Uguale da secoli. Immutabile nelle liturgie. Solenne, austero e rigoroso. E’ il conclave per l’elezione del nuovo Papa, cominciato nel pomeriggio di oggi, 7 maggio, con l’ingresso, in processione, dei 133 cardinali nella Sistina. Lo presiede il segretario dello Stato Pontificio Pietro Parolin. Le litanie dei Santi, le preghiere, i canti, il giuramento sul Vangelo: riti secolari fino all’extra omnes e alla prima votazione che, come previsto, ha dato esito negativo e, quindi, ha prodotto in serata – in ritardo rispetto alle aspettative – la successiva fumata nera dal comignolo istallato sul tetto della Cappella affrescata da Michelangelo.conclave sistina fumata

Il Giudizio Universale sulla parete di fondo, Dio che dà la vita ad Adamo sulla volta, cornice straordinaria, unica e emozionante attorno all’assemblea chiamata a scegliere il successore di Francesco. Oggi come mille anni fa. Anche se oggi è un conclave diverso, più affollato rispetto ai precedenti più recenti, globale, con cardinali elettori provenienti dalla periferie del mondo, da Tonga e dalla Mongolia, ma non dalle più importanti diocesi di Milano o di Parigi, guidate da arcivescovi che Francesco non ha mai elevato al grado di porporati nonostante i numerosi concistori del suo pontificato e la “promozione” di numerosissimi vescovi in giro per il globo terracqueo.

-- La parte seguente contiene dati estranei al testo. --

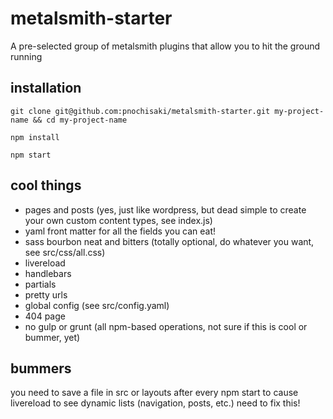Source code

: # metalsmith-starter
A pre-selected group of metalsmith plugins that allow you to hit the ground running

## installation
`git clone git@github.com:pnochisaki/metalsmith-starter.git my-project-name && cd my-project-name`

`npm install`

`npm start`

## cool things
* pages and posts (yes, just like wordpress, but dead simple to create your own custom content types, see index.js)
* yaml front matter for all the fields you can eat!
* sass bourbon neat and bitters (totally optional, do whatever you want, see src/css/all.css)
* livereload
* handlebars
* partials
* pretty urls
* global config (see src/config.yaml)
* 404 page
* no gulp or grunt (all npm-based operations, not sure if this is cool or bummer, yet)

## bummers
you need to save a file in src or layouts after every npm start to cause livereload to see dynamic lists (navigation, posts, etc.) need to fix this!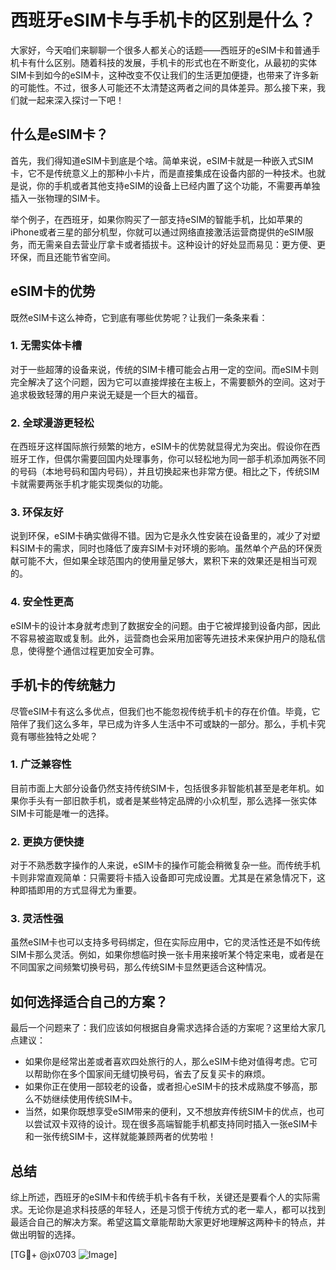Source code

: # 西班牙eSIM卡与手机卡的区别是什么？

大家好，今天咱们来聊聊一个很多人都关心的话题——西班牙的eSIM卡和普通手机卡有什么区别。随着科技的发展，手机卡的形式也在不断变化，从最初的实体SIM卡到如今的eSIM卡，这种改变不仅让我们的生活更加便捷，也带来了许多新的可能性。不过，很多人可能还不太清楚这两者之间的具体差异。那么接下来，我们就一起来深入探讨一下吧！

## 什么是eSIM卡？

首先，我们得知道eSIM卡到底是个啥。简单来说，eSIM卡就是一种嵌入式SIM卡，它不是传统意义上的那种小卡片，而是直接集成在设备内部的一种技术。也就是说，你的手机或者其他支持eSIM的设备上已经内置了这个功能，不需要再单独插入一张物理的SIM卡。

举个例子，在西班牙，如果你购买了一部支持eSIM的智能手机，比如苹果的iPhone或者三星的部分机型，你就可以通过网络直接激活运营商提供的eSIM服务，而无需亲自去营业厅拿卡或者插拔卡。这种设计的好处显而易见：更方便、更环保，而且还能节省空间。

## eSIM卡的优势

既然eSIM卡这么神奇，它到底有哪些优势呢？让我们一条条来看：

### 1. **无需实体卡槽**
   对于一些超薄的设备来说，传统的SIM卡槽可能会占用一定的空间。而eSIM卡则完全解决了这个问题，因为它可以直接焊接在主板上，不需要额外的空间。这对于追求极致轻薄的用户来说无疑是一个巨大的福音。

### 2. **全球漫游更轻松**
   在西班牙这样国际旅行频繁的地方，eSIM卡的优势就显得尤为突出。假设你在西班牙工作，但偶尔需要回国内处理事务，你可以轻松地为同一部手机添加两张不同的号码（本地号码和国内号码），并且切换起来也非常方便。相比之下，传统SIM卡就需要两张手机才能实现类似的功能。

### 3. **环保友好**
   说到环保，eSIM卡确实做得不错。因为它是永久性安装在设备里的，减少了对塑料SIM卡的需求，同时也降低了废弃SIM卡对环境的影响。虽然单个产品的环保贡献可能不大，但如果全球范围内的使用量足够大，累积下来的效果还是相当可观的。

### 4. **安全性更高**
   eSIM卡的设计本身就考虑到了数据安全的问题。由于它被焊接到设备内部，因此不容易被盗取或复制。此外，运营商也会采用加密等先进技术来保护用户的隐私信息，使得整个通信过程更加安全可靠。

## 手机卡的传统魅力

尽管eSIM卡有这么多优点，但我们也不能忽视传统手机卡的存在价值。毕竟，它陪伴了我们这么多年，早已成为许多人生活中不可或缺的一部分。那么，手机卡究竟有哪些独特之处呢？

### 1. **广泛兼容性**
   目前市面上大部分设备仍然支持传统SIM卡，包括很多非智能机甚至是老年机。如果你手头有一部旧款手机，或者是某些特定品牌的小众机型，那么选择一张实体SIM卡可能是唯一的选择。

### 2. **更换方便快捷**
   对于不熟悉数字操作的人来说，eSIM卡的操作可能会稍微复杂一些。而传统手机卡则非常直观简单：只需要将卡插入设备即可完成设置。尤其是在紧急情况下，这种即插即用的方式显得尤为重要。

### 3. **灵活性强**
   虽然eSIM卡也可以支持多号码绑定，但在实际应用中，它的灵活性还是不如传统SIM卡那么灵活。例如，如果你想临时换一张卡用来接听某个特定来电，或者是在不同国家之间频繁切换号码，那么传统SIM卡显然更适合这种情况。

## 如何选择适合自己的方案？

最后一个问题来了：我们应该如何根据自身需求选择合适的方案呢？这里给大家几点建议：

- 如果你是经常出差或者喜欢四处旅行的人，那么eSIM卡绝对值得考虑。它可以帮助你在多个国家间无缝切换号码，省去了反复买卡的麻烦。
- 如果你正在使用一部较老的设备，或者担心eSIM卡的技术成熟度不够高，那么不妨继续使用传统SIM卡。
- 当然，如果你既想享受eSIM带来的便利，又不想放弃传统SIM卡的优点，也可以尝试双卡双待的设计。现在很多高端智能手机都支持同时插入一张eSIM卡和一张传统SIM卡，这样就能兼顾两者的优势啦！

## 总结

综上所述，西班牙的eSIM卡和传统手机卡各有千秋，关键还是要看个人的实际需求。无论你是追求科技感的年轻人，还是习惯于传统方式的老一辈人，都可以找到最适合自己的解决方案。希望这篇文章能帮助大家更好地理解这两种卡的特点，并做出明智的选择。

[TG💪+ @jx0703 ![Image](https://github.com/user-attachments/assets/dbca1d08-cadb-493c-b0ec-ad6f7a83f270)]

Segno distintivo della Chiesa degli ultimi, dei poveri, come voleva Jorge Bergoglio. Così che i cardinali considerati bergogliani siano in netta maggioranza, benché non è detto che tutti si dichiarino progressisti come lui e che, per questo, decidano di far confluire i loro voti su un candidato che prosegua il cammino riformista tracciato da Francesco. Molti di loro si sono incontrati solo ora per la prima volta, non hanno mai avuto occasione di conoscersi e, anche per questo, è per loro più complesso accordarsi. Il risultato: fino a poche ore fa mancava ancora un’indicazione precisa e conosciuta su un nome, ma i possibili o probabili papabili erano almeno una decina e forse di più.

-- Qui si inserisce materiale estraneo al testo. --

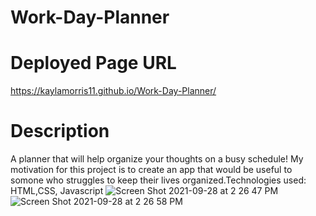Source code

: # Work-Day-Planner
# Deployed Page URL
https://kaylamorris11.github.io/Work-Day-Planner/
# Description
A planner that will help organize your thoughts on a busy schedule!
My motivation for this project is to create an app that would be useful to somone who struggles to keep their lives organized.Technologies used: HTML,CSS, Javascript
![Screen Shot 2021-09-28 at 2 26 47 PM](https://user-images.githubusercontent.com/78561316/135168443-73890f13-e71e-48b9-87a7-fe54d7444e42.png)
![Screen Shot 2021-09-28 at 2 26 58 PM](https://user-images.githubusercontent.com/78561316/135168449-e96a7bae-0bf8-4d6c-bbb4-938812709314.png)
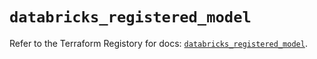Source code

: # `databricks_registered_model`

Refer to the Terraform Registory for docs: [`databricks_registered_model`](https://registry.terraform.io/providers/databricks/databricks/1.33.0/docs/resources/registered_model).
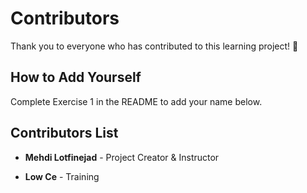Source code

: # Contributors

Thank you to everyone who has contributed to this learning project! 🎉

## How to Add Yourself

Complete Exercise 1 in the README to add your name below.

## Contributors List

- **Mehdi Lotfinejad** - Project Creator & Instructor

<!-- Add your name below this line in alphabetical order -->
<!-- Format: - **Your Name** - Your Role/Contribution -->

- **Low Ce** - Training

Nessuno, al momento, fuori dalla Sistina, può dire quali intese si stiano concretizzando tra i cardinali elettori. Non sono escluse sorprese, come accadde 12 anni fa con l’elezione di Bergoglio. I pronostici indicano un conclave comunque veloce, nonostante tutto. Da domani sono previste quattro votazioni al giorno, due al mattino, due al pomeriggio. Quorum fissato a 89 voti. Su tutti e tutto, per i credenti, aleggia lo Spirito Santo: sarà la sua mano a guidare quella dei cardinali affinché eleggano, come ha auspicato il decano Giovanni Battista Re durante l’omelia alla messa pro eligendo pontifice, “Un Papa che risvegli le coscienze nella società che dimentica Dio”. Un progressita, un moderato, un conservatore? Chissà.